For those not familiar with Wisconsin Death Trip, it highlights the salvaged wet plate collodion works made by the town photographer, Charles Van Schaick, at the turn of the 20th Century. Van Schaick’s portraits oscillate from mundane to surreal—all the more extraordinary considering they were work-for-hire gigs.
Lesy places short contemporaneous excerpts from a local newspaper alongside Van Schaick’s photographic output. These scraps of text delineate the unusually harsh and tragic fates of many residents while hinting at the struggles, both internal and external, that the individuals in the tradesman’s tintypes may have been experiencing as well. Whether Van Schaick himself realized it, many of his photographs attain a level of intensity and meaning that most artists strive for—something that is augmented by Lesy’s editing and sequencing.

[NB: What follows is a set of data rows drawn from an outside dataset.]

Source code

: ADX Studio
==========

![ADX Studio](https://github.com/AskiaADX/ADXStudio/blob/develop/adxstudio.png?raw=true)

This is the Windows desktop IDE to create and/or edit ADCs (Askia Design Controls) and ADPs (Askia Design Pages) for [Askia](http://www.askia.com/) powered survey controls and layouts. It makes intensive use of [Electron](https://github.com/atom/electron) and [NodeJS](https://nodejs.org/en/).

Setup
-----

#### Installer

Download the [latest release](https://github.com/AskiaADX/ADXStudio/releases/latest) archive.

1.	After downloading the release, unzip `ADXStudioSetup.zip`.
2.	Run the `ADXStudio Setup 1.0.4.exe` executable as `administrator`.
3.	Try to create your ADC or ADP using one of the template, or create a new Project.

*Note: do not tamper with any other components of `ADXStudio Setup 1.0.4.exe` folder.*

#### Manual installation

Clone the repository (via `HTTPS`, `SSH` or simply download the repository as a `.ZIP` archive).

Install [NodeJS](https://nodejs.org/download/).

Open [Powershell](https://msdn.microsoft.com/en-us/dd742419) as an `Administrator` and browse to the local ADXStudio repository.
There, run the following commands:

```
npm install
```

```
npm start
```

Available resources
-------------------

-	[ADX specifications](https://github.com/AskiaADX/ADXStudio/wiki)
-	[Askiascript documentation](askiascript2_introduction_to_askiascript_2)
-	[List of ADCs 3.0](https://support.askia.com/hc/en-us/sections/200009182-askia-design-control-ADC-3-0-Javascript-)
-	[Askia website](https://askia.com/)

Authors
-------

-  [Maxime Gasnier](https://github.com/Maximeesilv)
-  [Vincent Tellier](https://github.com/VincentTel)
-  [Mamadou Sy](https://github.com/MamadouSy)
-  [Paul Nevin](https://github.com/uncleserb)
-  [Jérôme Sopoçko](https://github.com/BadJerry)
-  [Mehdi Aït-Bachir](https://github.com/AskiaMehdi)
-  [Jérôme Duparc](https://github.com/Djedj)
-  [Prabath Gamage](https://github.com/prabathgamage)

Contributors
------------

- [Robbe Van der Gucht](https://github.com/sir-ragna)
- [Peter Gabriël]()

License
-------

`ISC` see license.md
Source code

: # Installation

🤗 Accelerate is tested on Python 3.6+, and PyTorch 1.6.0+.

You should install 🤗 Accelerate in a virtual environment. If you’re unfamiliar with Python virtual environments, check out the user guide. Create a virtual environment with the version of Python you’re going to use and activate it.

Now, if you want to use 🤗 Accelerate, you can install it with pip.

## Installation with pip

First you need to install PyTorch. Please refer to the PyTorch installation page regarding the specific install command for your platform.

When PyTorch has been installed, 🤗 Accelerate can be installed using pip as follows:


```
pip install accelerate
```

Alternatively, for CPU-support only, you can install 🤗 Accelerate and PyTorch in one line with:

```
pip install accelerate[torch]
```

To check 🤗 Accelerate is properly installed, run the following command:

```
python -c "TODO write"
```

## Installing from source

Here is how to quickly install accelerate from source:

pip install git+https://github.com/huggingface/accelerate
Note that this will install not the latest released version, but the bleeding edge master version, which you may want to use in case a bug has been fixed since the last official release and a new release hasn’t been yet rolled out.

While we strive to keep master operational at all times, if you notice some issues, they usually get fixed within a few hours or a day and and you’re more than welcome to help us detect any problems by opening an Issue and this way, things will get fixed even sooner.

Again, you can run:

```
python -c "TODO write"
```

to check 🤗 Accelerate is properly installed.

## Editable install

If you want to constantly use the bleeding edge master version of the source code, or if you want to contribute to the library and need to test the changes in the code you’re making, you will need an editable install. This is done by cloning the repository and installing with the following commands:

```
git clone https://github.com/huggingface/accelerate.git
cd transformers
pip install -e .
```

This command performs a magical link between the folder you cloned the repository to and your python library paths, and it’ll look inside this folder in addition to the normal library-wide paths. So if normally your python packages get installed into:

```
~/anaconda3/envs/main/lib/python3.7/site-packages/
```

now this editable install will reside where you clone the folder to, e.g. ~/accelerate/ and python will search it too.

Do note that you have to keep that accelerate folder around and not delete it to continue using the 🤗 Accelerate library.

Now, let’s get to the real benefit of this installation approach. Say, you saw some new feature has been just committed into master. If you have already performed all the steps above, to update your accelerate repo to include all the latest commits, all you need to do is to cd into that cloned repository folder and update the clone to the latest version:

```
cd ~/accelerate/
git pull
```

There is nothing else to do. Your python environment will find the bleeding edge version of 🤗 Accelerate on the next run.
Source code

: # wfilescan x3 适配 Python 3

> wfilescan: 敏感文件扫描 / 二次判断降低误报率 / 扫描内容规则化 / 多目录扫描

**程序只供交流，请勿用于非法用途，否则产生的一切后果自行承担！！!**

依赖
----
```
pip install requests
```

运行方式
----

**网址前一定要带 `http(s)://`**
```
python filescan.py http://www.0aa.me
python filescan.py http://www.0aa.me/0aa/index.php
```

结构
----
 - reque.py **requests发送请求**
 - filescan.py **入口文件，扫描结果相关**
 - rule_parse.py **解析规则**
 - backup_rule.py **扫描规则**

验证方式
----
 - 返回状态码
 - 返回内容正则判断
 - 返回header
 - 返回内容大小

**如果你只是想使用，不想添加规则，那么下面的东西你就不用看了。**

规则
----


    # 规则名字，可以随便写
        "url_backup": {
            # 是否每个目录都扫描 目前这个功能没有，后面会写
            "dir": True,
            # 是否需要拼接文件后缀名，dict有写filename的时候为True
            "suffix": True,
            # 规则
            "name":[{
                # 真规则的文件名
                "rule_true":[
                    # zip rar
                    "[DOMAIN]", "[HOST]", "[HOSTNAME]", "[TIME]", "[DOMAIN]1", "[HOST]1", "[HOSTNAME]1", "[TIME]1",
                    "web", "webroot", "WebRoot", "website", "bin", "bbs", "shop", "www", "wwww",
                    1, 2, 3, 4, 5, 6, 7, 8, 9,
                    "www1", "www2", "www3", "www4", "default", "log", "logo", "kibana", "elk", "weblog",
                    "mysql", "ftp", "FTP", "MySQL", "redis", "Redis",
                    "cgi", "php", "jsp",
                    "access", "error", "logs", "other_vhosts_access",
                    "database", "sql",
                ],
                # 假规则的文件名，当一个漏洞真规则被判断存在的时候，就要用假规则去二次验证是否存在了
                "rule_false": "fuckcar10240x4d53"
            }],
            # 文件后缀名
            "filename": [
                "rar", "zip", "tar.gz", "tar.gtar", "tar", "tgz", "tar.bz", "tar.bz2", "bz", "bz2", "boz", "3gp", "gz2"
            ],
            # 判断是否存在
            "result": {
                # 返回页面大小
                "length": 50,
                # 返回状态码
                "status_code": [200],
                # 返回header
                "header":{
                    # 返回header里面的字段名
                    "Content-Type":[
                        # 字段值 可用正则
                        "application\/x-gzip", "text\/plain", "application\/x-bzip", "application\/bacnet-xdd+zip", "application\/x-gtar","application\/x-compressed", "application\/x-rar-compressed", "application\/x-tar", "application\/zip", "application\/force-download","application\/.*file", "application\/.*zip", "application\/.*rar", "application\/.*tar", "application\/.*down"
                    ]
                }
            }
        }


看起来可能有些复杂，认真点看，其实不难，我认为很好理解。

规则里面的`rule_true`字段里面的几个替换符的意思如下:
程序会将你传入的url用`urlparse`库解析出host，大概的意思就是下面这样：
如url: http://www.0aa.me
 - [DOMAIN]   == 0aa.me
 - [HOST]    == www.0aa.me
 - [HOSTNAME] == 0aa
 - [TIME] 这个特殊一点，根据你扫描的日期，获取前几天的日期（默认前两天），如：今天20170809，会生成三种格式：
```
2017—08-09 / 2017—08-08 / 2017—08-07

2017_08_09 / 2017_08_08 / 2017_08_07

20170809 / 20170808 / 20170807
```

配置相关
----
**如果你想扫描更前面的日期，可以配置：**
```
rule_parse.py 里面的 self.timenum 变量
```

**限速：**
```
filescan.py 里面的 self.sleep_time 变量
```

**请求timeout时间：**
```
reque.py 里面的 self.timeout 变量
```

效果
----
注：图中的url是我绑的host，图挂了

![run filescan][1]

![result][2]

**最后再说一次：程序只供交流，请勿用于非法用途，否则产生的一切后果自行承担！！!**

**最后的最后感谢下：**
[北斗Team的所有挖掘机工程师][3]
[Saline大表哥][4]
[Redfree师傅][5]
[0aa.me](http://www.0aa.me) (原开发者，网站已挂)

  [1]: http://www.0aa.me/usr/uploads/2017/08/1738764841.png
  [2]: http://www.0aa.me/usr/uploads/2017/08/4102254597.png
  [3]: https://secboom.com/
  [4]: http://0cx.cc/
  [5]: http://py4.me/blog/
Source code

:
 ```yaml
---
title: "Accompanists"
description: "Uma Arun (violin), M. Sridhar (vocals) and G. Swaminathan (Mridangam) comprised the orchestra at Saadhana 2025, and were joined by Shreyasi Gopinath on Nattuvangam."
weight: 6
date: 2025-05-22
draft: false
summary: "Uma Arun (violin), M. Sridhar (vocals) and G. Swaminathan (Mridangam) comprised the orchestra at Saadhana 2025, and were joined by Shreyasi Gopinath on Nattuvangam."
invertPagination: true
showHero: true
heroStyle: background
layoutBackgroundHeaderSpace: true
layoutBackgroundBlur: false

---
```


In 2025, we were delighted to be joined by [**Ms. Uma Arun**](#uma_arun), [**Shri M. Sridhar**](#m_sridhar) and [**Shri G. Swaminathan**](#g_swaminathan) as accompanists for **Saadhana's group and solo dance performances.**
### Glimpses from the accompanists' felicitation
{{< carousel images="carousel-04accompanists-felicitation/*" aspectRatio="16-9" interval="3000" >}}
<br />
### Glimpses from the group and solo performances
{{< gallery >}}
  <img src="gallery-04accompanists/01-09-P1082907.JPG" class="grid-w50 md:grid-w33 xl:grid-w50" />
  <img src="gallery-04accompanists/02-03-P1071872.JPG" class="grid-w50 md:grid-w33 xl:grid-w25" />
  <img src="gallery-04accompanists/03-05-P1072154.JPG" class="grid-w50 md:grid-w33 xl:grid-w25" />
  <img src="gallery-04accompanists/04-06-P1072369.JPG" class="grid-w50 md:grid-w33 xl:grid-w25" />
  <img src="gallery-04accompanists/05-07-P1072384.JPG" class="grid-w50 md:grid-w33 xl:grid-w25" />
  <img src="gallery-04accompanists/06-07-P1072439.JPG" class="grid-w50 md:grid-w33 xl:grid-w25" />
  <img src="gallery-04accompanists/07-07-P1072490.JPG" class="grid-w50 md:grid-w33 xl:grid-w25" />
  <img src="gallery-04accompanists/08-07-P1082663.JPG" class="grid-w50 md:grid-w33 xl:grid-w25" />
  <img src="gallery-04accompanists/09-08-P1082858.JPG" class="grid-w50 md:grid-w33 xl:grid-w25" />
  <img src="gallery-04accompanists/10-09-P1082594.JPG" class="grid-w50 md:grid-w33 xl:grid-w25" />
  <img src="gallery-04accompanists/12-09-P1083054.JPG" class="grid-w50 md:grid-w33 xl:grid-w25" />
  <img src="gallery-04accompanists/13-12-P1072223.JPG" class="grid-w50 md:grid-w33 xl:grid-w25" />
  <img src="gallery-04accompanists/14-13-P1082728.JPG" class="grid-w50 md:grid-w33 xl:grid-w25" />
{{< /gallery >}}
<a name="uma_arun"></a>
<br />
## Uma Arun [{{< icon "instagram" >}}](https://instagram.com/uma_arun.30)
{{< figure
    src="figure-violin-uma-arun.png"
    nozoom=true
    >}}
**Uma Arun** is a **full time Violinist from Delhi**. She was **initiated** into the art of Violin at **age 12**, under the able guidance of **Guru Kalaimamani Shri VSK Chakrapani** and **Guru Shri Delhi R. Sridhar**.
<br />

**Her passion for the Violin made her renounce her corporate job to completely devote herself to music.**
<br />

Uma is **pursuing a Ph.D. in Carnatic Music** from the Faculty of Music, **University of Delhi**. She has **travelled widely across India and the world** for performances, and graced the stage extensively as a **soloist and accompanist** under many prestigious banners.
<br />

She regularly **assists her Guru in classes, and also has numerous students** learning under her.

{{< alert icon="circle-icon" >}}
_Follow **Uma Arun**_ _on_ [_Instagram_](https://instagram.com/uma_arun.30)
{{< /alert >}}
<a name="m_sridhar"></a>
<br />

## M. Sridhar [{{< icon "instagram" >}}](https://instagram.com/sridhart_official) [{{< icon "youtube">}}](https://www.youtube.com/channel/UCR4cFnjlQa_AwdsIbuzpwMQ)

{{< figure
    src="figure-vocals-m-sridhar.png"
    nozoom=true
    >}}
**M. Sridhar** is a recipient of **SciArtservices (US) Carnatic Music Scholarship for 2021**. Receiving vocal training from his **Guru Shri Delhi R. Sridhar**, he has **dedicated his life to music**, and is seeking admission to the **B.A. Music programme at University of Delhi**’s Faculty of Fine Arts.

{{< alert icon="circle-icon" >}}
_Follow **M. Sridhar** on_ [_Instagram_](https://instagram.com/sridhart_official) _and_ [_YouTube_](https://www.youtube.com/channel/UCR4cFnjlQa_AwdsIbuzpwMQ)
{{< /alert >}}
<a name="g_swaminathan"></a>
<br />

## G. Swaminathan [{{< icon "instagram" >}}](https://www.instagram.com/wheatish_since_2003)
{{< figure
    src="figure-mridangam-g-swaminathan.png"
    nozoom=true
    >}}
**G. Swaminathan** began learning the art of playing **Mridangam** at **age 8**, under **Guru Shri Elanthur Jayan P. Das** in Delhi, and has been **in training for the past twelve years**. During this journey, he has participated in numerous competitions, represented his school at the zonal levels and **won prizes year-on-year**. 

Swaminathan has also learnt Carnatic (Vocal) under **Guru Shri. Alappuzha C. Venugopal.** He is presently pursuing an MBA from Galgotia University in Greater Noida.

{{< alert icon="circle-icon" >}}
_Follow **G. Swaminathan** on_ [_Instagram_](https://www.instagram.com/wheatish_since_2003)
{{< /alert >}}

Sanguinetti discovered Wisconsin Death Trip when she was nine years old. In her afterward she writes, “It was the first time my nine-year-old mind understood that many more people had come before me, and I never would have been able to look in their eyes if not for those photographs.” In interviews, she has discussed how this meditation on memory, mortality, and photography, which began at such a young age, has guided her process, dating back to her earliest projects. Starting in 2014, Sanguinetti made repeat pilgrimages to that small Wisconsin town and its environs, working in the shadow of Van Schaick for a period of eight years.
There’s almost an occult feel to some of the images in Some Say Ice and the entire body of work seems haunted by the specters of the past. In Wisconsin Death Trip, Lesy describes the photography of the 1890s as a “semimagical act that symbolically dealt with time and mortality.” That observation is equally applicable to Sanguinetti’s monochrome medium-format images.
Although ostensibly a celebration of birth, the frontispiece of Some Say Ice indirectly references the theme of child mortality in Wisconsin Death Trip. It showcases a homemade circular calendar with a snapshot of a newborn baby affixed to the month of July. Turning the page, the first photo that opens the book proper is of a horse’s torso—almost a perfect mirror image of the opening photo that Lesy selected for his book.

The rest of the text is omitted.